Oh wait, except this new batch of Republicans will be more fiscally conscious by cutting unnecessary social support services like welfare, education, and unemployment benefits rather than end the Bush tax cuts, a move thought to be a one-stop solution for keeping debt at manageable levels. You know, since austerity measures have worked so amazingly well for economies overseas, and garnered so much public support.
But I digress. Back to Bush.
No one has done so much damage to America's reputation in so little time, both domestically and internationally. No one has set such a dangerous precedent for foreign policy.
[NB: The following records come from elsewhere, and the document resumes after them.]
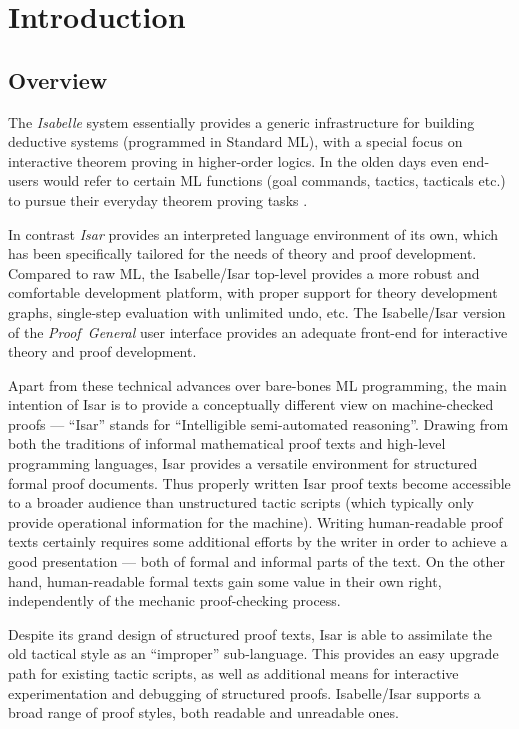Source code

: 
\chapter{Introduction}

\section{Overview}

The \emph{Isabelle} system essentially provides a generic infrastructure for
building deductive systems (programmed in Standard ML), with a special focus
on interactive theorem proving in higher-order logics.  In the olden days even
end-users would refer to certain ML functions (goal commands, tactics,
tacticals etc.) to pursue their everyday theorem proving tasks
\cite{isabelle-intro,isabelle-ref}.
  
In contrast \emph{Isar} provides an interpreted language environment of its
own, which has been specifically tailored for the needs of theory and proof
development.  Compared to raw ML, the Isabelle/Isar top-level provides a more
robust and comfortable development platform, with proper support for theory
development graphs, single-step evaluation with unlimited undo, etc.  The
Isabelle/Isar version of the \emph{Proof~General} user interface
\cite{proofgeneral,Aspinall:TACAS:2000} provides an adequate front-end for
interactive theory and proof development.

\medskip Apart from these technical advances over bare-bones ML programming,
the main intention of Isar is to provide a conceptually different view on
machine-checked proofs \cite{Wenzel:1999:TPHOL,Wenzel-PhD} --- ``Isar'' stands
for ``Intelligible semi-automated reasoning''.  Drawing from both the
traditions of informal mathematical proof texts and high-level programming
languages, Isar provides a versatile environment for structured formal proof
documents.  Thus properly written Isar proof texts become accessible to a
broader audience than unstructured tactic scripts (which typically only
provide operational information for the machine).  Writing human-readable
proof texts certainly requires some additional efforts by the writer in order
to achieve a good presentation --- both of formal and informal parts of the
text.  On the other hand, human-readable formal texts gain some value in their
own right, independently of the mechanic proof-checking process.

Despite its grand design of structured proof texts, Isar is able to assimilate
the old tactical style as an ``improper'' sub-language.  This provides an easy
upgrade path for existing tactic scripts, as well as additional means for
interactive experimentation and debugging of structured proofs.  Isabelle/Isar
supports a broad range of proof styles, both readable and unreadable ones.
Yes, you can point to individual incidents, most of which elicit a very blasé and unapologetic attitude from Americans: from the wholesale slaughter of Nicaraguans under the careful eye of Reagan to the Watergate scandal to the Gulf of Tonkin incident to the Cuban Missile Crisis to the CIA-led coup of the democratically elected government of Iran to the sinking of USS Maine to Polk's intentional machinations to start the Mexican War to the Trail of Tears, but nothing really compares to the years of 2000-2008.
With the creation of The Department of Homeland Security (blighted by political appointees), the passing of the Patriot Act, the national endorsement of torture as an interrogation strategy, the flexing of the term “terrorist” and “unlawful combatant” in a conflict of our own invention, the internationally recognized torture camp at Guantanamo Bay (known to frequently house innocent victims indefinitely), George W. Bush established a systemic abuse of power that has since become the public and acknowledged foreign policy of the United States. As opposed to previously, when our abuse of power was more subtle.
Note: I'm aware that President Obama (or at least his administration) has been an advocate for new & improved torture camps (Bagram) and a huge fan of killing civilians with drones. I'm not even going to talk about the administration's pick-and-choose foreign policies when it comes to Egypt, North Korea, Iran, Yemen, Libya, and Syria.
Fortunately for Obama's election prospects, Republicans have proven to be even more belligerent. And, since everyone in Washington seems to agree that the remote killing of Pakistanis in the hopes that one or two terrorists with no capability whatsoever of attacking the United States is the right thing to do, the determined shouldering of war down a very slippery slope hasn't become a campaign issue.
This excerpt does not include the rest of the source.